*** DATASET RECORDS ***

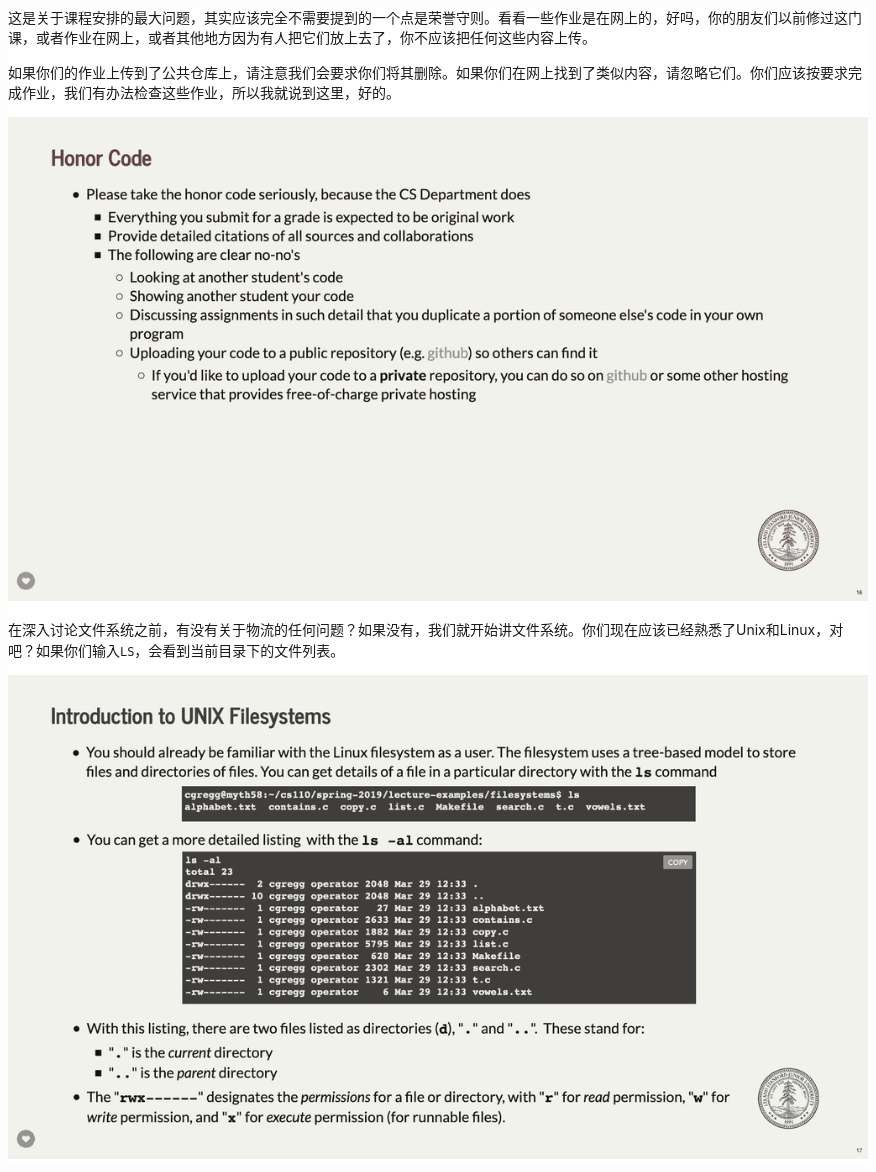 这是关于课程安排的最大问题，其实应该完全不需要提到的一个点是荣誉守则。看看一些作业是在网上的，好吗，你的朋友们以前修过这门课，或者作业在网上，或者其他地方因为有人把它们放上去了，你不应该把任何这些内容上传。

如果你们的作业上传到了公共仓库上，请注意我们会要求你们将其删除。如果你们在网上找到了类似内容，请忽略它们。你们应该按要求完成作业，我们有办法检查这些作业，所以我就说到这里，好的。

![](img/a24171389b50634ece0607b1841cc3fe_34.png)

在深入讨论文件系统之前，有没有关于物流的任何问题？如果没有，我们就开始讲文件系统。你们现在应该已经熟悉了Unix和Linux，对吧？如果你们输入`LS`，会看到当前目录下的文件列表。

![](img/a24171389b50634ece0607b1841cc3fe_36.png)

*** End of DATASET RECORDS ***

(YOUR ASSIGNMENT): For this exercise, the answer is the lines from the one containing "在深入讨论文件系统之前，有没" through the end of the listing above, reproduced exactly.

(RESULT OF THE EXERCISE):
在深入讨论文件系统之前，有没有关于物流的任何问题？如果没有，我们就开始讲文件系统。你们现在应该已经熟悉了Unix和Linux，对吧？如果你们输入`LS`，会看到当前目录下的文件列表。

![](img/a24171389b50634ece0607b1841cc3fe_36.png)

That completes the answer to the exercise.